(Task inputs)
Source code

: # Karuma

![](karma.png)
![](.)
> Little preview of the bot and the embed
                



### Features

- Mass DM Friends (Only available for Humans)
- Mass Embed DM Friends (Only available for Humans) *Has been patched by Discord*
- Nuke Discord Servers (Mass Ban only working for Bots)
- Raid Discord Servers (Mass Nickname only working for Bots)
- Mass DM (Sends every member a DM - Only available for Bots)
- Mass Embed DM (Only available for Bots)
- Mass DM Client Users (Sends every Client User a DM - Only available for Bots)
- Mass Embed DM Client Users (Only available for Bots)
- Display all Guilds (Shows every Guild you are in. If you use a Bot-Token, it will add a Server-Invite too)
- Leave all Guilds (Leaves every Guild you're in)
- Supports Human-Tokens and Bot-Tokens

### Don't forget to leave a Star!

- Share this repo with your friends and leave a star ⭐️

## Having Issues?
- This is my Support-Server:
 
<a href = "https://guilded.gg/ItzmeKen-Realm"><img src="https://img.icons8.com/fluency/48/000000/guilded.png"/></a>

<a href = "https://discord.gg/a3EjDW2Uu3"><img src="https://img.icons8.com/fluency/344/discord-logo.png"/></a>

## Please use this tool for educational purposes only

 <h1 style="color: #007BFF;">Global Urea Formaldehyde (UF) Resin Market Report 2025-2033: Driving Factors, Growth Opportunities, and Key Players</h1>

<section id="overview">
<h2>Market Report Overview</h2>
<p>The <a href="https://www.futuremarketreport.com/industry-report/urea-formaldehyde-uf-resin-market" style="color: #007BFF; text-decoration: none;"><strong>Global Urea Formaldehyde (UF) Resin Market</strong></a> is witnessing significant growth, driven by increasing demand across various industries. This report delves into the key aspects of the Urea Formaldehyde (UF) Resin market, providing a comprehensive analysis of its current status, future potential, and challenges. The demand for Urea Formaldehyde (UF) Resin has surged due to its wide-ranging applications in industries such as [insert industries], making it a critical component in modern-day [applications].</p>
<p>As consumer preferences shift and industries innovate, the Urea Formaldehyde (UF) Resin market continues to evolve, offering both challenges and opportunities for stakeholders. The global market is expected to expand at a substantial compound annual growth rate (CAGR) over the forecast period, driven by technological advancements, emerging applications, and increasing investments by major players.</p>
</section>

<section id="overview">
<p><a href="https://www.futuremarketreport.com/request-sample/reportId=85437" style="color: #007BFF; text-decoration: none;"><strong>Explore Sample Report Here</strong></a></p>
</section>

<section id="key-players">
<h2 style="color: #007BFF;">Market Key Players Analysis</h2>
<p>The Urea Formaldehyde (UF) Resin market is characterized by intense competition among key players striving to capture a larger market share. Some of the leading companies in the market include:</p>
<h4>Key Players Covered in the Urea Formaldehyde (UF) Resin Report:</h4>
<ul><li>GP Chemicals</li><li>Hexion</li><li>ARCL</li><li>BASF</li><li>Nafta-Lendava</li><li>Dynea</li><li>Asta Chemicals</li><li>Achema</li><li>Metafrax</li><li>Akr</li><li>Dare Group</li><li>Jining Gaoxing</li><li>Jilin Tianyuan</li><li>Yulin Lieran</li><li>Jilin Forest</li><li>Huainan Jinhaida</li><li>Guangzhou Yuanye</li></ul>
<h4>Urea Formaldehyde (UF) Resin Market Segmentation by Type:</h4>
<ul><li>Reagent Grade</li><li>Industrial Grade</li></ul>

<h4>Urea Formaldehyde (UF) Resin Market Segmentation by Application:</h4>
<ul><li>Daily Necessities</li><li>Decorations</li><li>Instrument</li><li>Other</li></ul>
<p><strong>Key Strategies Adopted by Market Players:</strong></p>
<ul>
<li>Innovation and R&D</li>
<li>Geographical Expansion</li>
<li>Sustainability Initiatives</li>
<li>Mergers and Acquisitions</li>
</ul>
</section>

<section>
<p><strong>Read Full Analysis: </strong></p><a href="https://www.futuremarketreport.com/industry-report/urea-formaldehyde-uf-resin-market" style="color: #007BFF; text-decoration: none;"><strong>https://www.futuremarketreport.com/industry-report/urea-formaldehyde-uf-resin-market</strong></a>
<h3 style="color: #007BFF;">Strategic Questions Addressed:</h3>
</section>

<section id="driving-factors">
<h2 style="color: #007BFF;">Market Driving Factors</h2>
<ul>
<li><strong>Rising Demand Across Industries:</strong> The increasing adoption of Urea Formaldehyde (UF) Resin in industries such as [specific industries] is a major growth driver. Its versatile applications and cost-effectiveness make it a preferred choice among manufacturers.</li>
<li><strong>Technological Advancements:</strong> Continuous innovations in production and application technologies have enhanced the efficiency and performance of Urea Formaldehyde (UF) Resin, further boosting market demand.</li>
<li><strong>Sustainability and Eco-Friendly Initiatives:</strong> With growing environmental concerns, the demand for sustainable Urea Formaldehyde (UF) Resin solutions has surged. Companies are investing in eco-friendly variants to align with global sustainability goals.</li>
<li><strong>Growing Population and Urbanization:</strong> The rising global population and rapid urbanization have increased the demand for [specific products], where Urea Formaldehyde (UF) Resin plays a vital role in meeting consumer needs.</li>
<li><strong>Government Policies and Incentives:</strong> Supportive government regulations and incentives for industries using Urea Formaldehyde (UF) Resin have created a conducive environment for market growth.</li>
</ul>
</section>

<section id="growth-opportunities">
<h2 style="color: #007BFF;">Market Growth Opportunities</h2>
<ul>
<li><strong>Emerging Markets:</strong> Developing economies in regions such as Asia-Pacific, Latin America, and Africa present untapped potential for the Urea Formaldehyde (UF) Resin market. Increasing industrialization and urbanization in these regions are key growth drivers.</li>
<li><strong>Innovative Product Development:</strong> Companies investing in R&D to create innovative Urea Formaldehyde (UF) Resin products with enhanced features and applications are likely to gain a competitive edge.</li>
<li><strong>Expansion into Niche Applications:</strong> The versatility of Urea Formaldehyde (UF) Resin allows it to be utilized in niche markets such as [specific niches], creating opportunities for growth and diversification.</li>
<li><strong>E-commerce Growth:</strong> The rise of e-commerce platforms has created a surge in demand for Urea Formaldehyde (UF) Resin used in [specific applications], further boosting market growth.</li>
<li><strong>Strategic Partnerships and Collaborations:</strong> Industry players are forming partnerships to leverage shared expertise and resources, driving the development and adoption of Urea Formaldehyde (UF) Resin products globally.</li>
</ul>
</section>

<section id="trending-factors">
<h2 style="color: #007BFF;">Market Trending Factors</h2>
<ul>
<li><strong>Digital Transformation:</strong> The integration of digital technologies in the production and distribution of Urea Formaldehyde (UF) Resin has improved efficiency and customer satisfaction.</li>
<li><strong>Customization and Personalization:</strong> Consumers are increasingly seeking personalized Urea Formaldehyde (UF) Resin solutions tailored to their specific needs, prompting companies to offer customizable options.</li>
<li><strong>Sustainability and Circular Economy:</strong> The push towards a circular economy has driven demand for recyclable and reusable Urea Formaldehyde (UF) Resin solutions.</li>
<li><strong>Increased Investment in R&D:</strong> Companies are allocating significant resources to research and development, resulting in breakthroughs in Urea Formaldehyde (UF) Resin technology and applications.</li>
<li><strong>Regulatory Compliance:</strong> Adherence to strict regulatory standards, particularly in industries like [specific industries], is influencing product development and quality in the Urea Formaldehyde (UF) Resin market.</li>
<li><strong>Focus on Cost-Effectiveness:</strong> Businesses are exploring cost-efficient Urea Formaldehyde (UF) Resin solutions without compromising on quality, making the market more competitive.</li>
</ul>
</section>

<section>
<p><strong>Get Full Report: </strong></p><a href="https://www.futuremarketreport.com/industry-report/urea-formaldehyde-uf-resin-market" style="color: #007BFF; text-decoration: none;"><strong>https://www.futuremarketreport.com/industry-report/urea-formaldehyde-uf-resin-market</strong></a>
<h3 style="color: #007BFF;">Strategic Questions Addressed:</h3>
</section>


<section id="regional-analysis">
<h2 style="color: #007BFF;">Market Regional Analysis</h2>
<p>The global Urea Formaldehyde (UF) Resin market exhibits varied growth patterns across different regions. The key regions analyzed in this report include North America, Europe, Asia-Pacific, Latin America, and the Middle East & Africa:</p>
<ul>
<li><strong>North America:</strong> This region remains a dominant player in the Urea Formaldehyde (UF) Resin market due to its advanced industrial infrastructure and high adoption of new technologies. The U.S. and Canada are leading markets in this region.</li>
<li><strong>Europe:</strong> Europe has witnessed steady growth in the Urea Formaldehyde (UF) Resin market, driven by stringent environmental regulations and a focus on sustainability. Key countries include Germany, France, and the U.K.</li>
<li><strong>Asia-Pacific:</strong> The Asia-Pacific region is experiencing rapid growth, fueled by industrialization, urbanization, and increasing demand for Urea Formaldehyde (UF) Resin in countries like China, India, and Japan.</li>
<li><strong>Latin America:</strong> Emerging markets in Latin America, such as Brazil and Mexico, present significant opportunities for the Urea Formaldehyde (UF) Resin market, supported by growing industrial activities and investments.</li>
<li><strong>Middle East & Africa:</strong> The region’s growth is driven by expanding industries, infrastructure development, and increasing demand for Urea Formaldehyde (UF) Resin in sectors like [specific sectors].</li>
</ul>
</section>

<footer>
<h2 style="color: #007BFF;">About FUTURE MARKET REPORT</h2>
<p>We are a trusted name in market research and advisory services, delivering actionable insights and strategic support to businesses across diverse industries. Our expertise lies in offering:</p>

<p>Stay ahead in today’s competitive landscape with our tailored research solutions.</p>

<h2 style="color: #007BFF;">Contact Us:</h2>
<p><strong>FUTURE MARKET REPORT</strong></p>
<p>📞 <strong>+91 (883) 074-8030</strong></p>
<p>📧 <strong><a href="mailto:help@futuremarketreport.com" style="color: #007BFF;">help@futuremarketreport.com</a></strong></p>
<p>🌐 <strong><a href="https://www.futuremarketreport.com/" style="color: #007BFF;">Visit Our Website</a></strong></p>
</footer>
(End Task inputs)
→ **Try it**
Return exactly, and only, the lines from the start of the listing through the line with "- This is my".

→ **Answer to the exercise**
Source code

: # Karuma

![](karma.png)
![](.)
> Little preview of the bot and the embed
                



### Features

- Mass DM Friends (Only available for Humans)
- Mass Embed DM Friends (Only available for Humans) *Has been patched by Discord*
- Nuke Discord Servers (Mass Ban only working for Bots)
- Raid Discord Servers (Mass Nickname only working for Bots)
- Mass DM (Sends every member a DM - Only available for Bots)
- Mass Embed DM (Only available for Bots)
- Mass DM Client Users (Sends every Client User a DM - Only available for Bots)
- Mass Embed DM Client Users (Only available for Bots)
- Display all Guilds (Shows every Guild you are in. If you use a Bot-Token, it will add a Server-Invite too)
- Leave all Guilds (Leaves every Guild you're in)
- Supports Human-Tokens and Bot-Tokens

### Don't forget to leave a Star!

- Share this repo with your friends and leave a star ⭐️

## Having Issues?
- This is my Support-Server:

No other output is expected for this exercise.